Here’s an example distilled from the Snex’s runner.py I linked in the previous post: runner_streamlined.py · GitHub
@kzemek thanks, now it is much clearer.
Do you want to execute immediatelly all callbacks for result_fut.set_result(data["value"]), the single set_result() call in your snippet?
create_task(..., eager_start=True) should continue working as is because it is fine to start handle_request() immediatelly, correct?
@asvetlov Yes, I would replace that set_result() with eager_set_result() and implement a custom EagerStreamReader, and then User’s task will be resumed immediately on read.
Relatedly, if we implement eager_set_result(), is there any disadvantage to introducing eager_set_result() to StreamReader as the first stdlib user?
Next somebody will ask for the eager version of Queue.get() and so on.
I’m inclined to think that we are going in the wrong direction.
Let’s change a mind.
What do we really need? Execute callbacks scheduled by loop.call_soon() at the same loop iteration without calling a relatively expensive epoll() call (I’ll speak for Linux, other platforms doesn’t change the overall picture).
Now event loop works like this:
- There is
_readylist of callbacks scheduled byloop.call_soon()on the previous iteration (maybe the list is empty). - Handle ready file descriptors, add corresponding callbacks to
_ready. - Handle expired time handlers, add corresponding callbacks to
_ready. - Process all callback handlers from
_readylist once: manage network activity, run tasks, etc.
We can process newly added callbacks in the same loop iteration without waiting for the next loop._run_once() call.
The blind execution of all handles from _ready list could lead to network starvation and even infinite loop if the executed callback schedules itself for the next iteration.
On my laptop (Linux), getting the current time is extremely fast; it is in the order of magnitude of a regular integer operation.
Thus, we can repeat callback execution from _ready list in a loop until there are items to process and the total processing time is less than some (very low) threshold.
Decades ago time() call was much more expensive, but I believe nowadays all modern OSes have required optimizations already. Sure, we can invent some heuristics for a number of iterations and the amount of handled callbacks in each iteration – but if time() is so cheap I don’t see any reason to do it; the direct period of execution time works better.

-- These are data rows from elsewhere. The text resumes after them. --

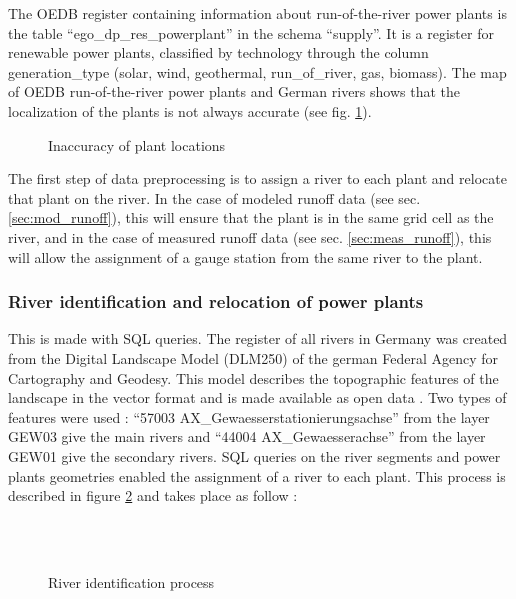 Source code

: The OEDB register containing information about run-of-the-river power plants is the table ``ego{\_}dp{\_}res{\_}powerplant'' in the schema ``supply''. It is a register for renewable power plants, classified by technology through the column generation{\_}type (solar, wind, geothermal, run{\_}of{\_}river, gas, biomass). \newline 
The map of OEDB run-of-the-river power plants and German rivers shows that the localization of the plants is not always accurate (see fig. \ref{pp_river_dist}).
\begin{figure}[H]
\center
{}
\caption{Inaccuracy of plant locations}
\label{pp_river_dist}
\end{figure}
The first step of data preprocessing is to assign a river to each plant and relocate that plant on the river. \newline
In the case of modeled runoff data (see sec. \ref{sec:mod_runoff}), this will ensure that the plant is in the same grid cell as the river, and in the case of measured runoff data (see sec. \ref{sec:meas_runoff}), this will allow the assignment of a gauge station from the same river to the plant.


\subsubsection*{River identification and relocation of power plants}

This is made with SQL queries. The register of all rivers in Germany was created from the Digital Landscape Model (DLM250) of the german Federal Agency for Cartography and Geodesy. This model describes the topographic features of the landscape in the vector format and is made available as open data \cite{dlm250}. \newline Two types of features were used : ``57003 AX{\_}Gewaesserstationierungsachse'' from the layer GEW03 give the main rivers and ``44004 AX{\_}Gewaesserachse'' from the layer GEW01 give the secondary rivers. \newline 
SQL queries on the river segments and power plants geometries enabled the assignment of a river to each plant. This process is described in figure \ref{river_id} and takes place as follow : 

\begin{figure}[H]
\begin{center}
   \hspace{3cm}
   \\
   \hspace{3cm}
   \\ 
\end{center}
\caption{River identification process}
\label{river_id}
\end{figure}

By adding post-execution step we can eliminate performance degradation for described situations, as well as for systems that have a cascade of processor units that communicate via asyncio queues – all will be handled on the same loop iteration until the total processing time is moderate.
As a side effect, regular tasks execute immediately after creation, but without breaking asyncio assumptions like eager tasks do.

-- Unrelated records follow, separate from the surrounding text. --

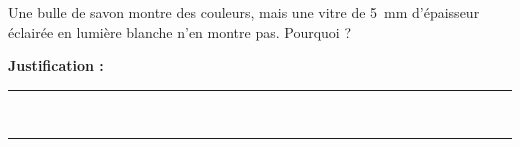 Une bulle de savon montre des couleurs, mais une vitre de \qty{5}{mm} d'épaisseur éclairée en lumière blanche n'en montre pas. Pourquoi ?

\choices

\noindent\textbf{Justification :} \hrulefill \\[2.5ex]
\rule{\linewidth}{0.4pt} \\[2.5ex]
\rule{\linewidth}{0.4pt}
\vfill
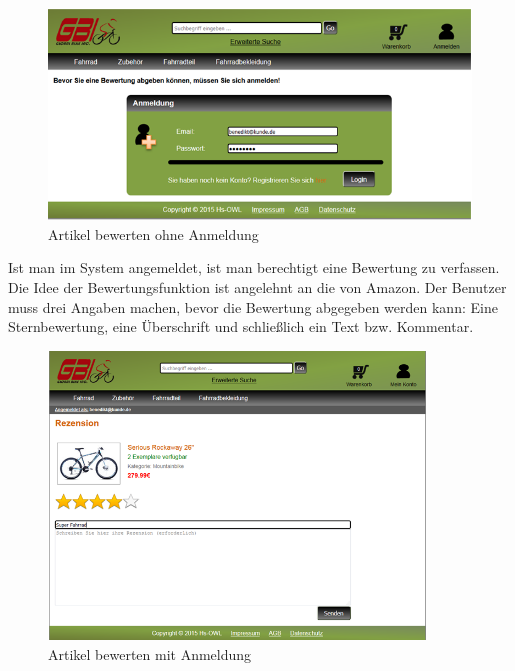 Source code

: \begin{figure}[H]
\begin{center}
\includegraphics[width=12cm]{Bilder/Michael_Abbildung11-ArtikelBewertenOhneAnmeldung.png}
\end{center}
\caption{Artikel bewerten ohne Anmeldung}
\end{figure}

Ist man im System angemeldet, ist man berechtigt eine Bewertung zu verfassen.
Die Idee der Bewertungsfunktion ist angelehnt an die von Amazon. Der Benutzer muss drei Angaben machen, bevor die Bewertung abgegeben werden kann: Eine Sternbewertung, eine Überschrift und schließlich ein Text bzw. Kommentar. 

\begin{figure}[H]
\begin{center}
\includegraphics[width=10cm]{Bilder/Michael_Abbildung12-ArtikelBewertenMitAnmeldung.png}
\end{center}
\caption{Artikel bewerten mit Anmeldung}
\end{figure}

@Tinche do you see any hidden problem with the proposal?
I don’t outright see anything problematic. It’s an easy enough polyfill: loop_eager_polyfill.py · GitHub
And the difference in Snex benchmarks (M1 Mac):
Benchmark results
##### With input eager_loop #####
Name ips average deviation median 99th %
Snex.pyeval (Elixir->Python->Elixir) 36.39 K 0.0275 ms ±6.71% 0.0267 ms 0.0323 ms
snex.call (Python->Elixir->Python, 100 times) 0.30 K 3.28 ms ±1.10% 3.28 ms 3.38 ms
Comparison:
Snex.pyeval (Elixir->Python->Elixir) 36.39 K
snex.call (Python->Elixir->Python, 100 times) 0.30 K - 119.51x slower +3.26 ms
##### With input standard_loop #####
Name ips average deviation median 99th %
Snex.pyeval (Elixir->Python->Elixir) 25.35 K 0.0395 ms ±5.59% 0.0387 ms 0.0447 ms
snex.call (Python->Elixir->Python, 100 times) 0.177 K 5.66 ms ±0.74% 5.65 ms 5.77 ms
Comparison:
Snex.pyeval (Elixir->Python->Elixir) 25.35 K
snex.call (Python->Elixir->Python, 100 times) 0.177 K - 143.39x slower +5.62 ms
Other curious numbers according to timeit:
epoll.poll(0) – 175 ns
select([], [], [], 0) – 350 ns
monotonic() – 30 ns
thread_time() – 150 ns
1+1 (__add__()) – 6 ns
That said, I guess 10 us from the eager loop example is too much.

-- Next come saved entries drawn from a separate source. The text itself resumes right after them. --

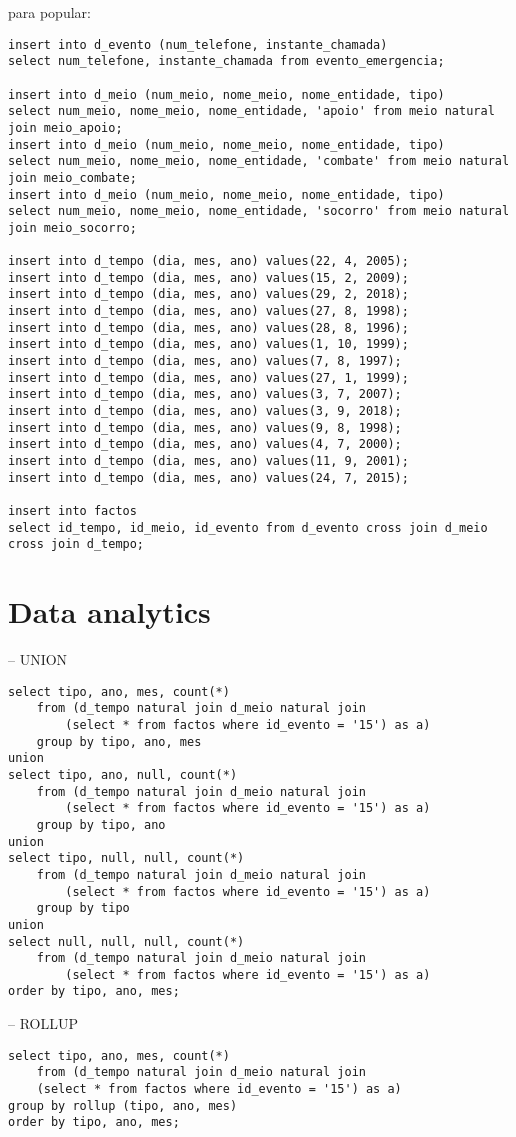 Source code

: \documentclass[10pt,a4paper]{article}
\begin{document}
para popular:
\begin{verbatim}
insert into d_evento (num_telefone, instante_chamada)
select num_telefone, instante_chamada from evento_emergencia;

insert into d_meio (num_meio, nome_meio, nome_entidade, tipo)
select num_meio, nome_meio, nome_entidade, 'apoio' from meio natural join meio_apoio;
insert into d_meio (num_meio, nome_meio, nome_entidade, tipo)
select num_meio, nome_meio, nome_entidade, 'combate' from meio natural join meio_combate;
insert into d_meio (num_meio, nome_meio, nome_entidade, tipo)
select num_meio, nome_meio, nome_entidade, 'socorro' from meio natural join meio_socorro;

insert into d_tempo (dia, mes, ano) values(22, 4, 2005);
insert into d_tempo (dia, mes, ano) values(15, 2, 2009);
insert into d_tempo (dia, mes, ano) values(29, 2, 2018);
insert into d_tempo (dia, mes, ano) values(27, 8, 1998);
insert into d_tempo (dia, mes, ano) values(28, 8, 1996);
insert into d_tempo (dia, mes, ano) values(1, 10, 1999);
insert into d_tempo (dia, mes, ano) values(7, 8, 1997);
insert into d_tempo (dia, mes, ano) values(27, 1, 1999);
insert into d_tempo (dia, mes, ano) values(3, 7, 2007);
insert into d_tempo (dia, mes, ano) values(3, 9, 2018);
insert into d_tempo (dia, mes, ano) values(9, 8, 1998);
insert into d_tempo (dia, mes, ano) values(4, 7, 2000);
insert into d_tempo (dia, mes, ano) values(11, 9, 2001);
insert into d_tempo (dia, mes, ano) values(24, 7, 2015);

insert into factos
select id_tempo, id_meio, id_evento from d_evento cross join d_meio cross join d_tempo;
\end{verbatim}


\section{Data analytics}
-- UNION
\begin{verbatim}
select tipo, ano, mes, count(*)
    from (d_tempo natural join d_meio natural join
        (select * from factos where id_evento = '15') as a) 
    group by tipo, ano, mes
union
select tipo, ano, null, count(*) 
    from (d_tempo natural join d_meio natural join
        (select * from factos where id_evento = '15') as a) 
    group by tipo, ano
union
select tipo, null, null, count(*) 
    from (d_tempo natural join d_meio natural join
        (select * from factos where id_evento = '15') as a) 
    group by tipo
union
select null, null, null, count(*) 
    from (d_tempo natural join d_meio natural join
        (select * from factos where id_evento = '15') as a)
order by tipo, ano, mes;
\end{verbatim}
-- ROLLUP
\begin{verbatim}
select tipo, ano, mes, count(*)
    from (d_tempo natural join d_meio natural join
    (select * from factos where id_evento = '15') as a)
group by rollup (tipo, ano, mes)
order by tipo, ano, mes;
\end{verbatim}
\end{document}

First of all, I think optimizing the loop or giving users knobs to tweak is much, much better than implementing new APIs that live right on the edge of allowed behavior. We keep code more understandable and potentially benefit more users.
Tweaking loop scheduling is tricky. I’d be in favor of your change, but maybe we can expose some knobs and let the users tweak the behavior and tresholds? That way if we degrade someone’s workflow, they at least have a way to restore old behavior. Some people might want even more aggressive thresholds.
FYI, I’ve created a draft for eager loop implementation.
It is in the early stage, doesn’t have good test coverage, sanity checks, docs, etc.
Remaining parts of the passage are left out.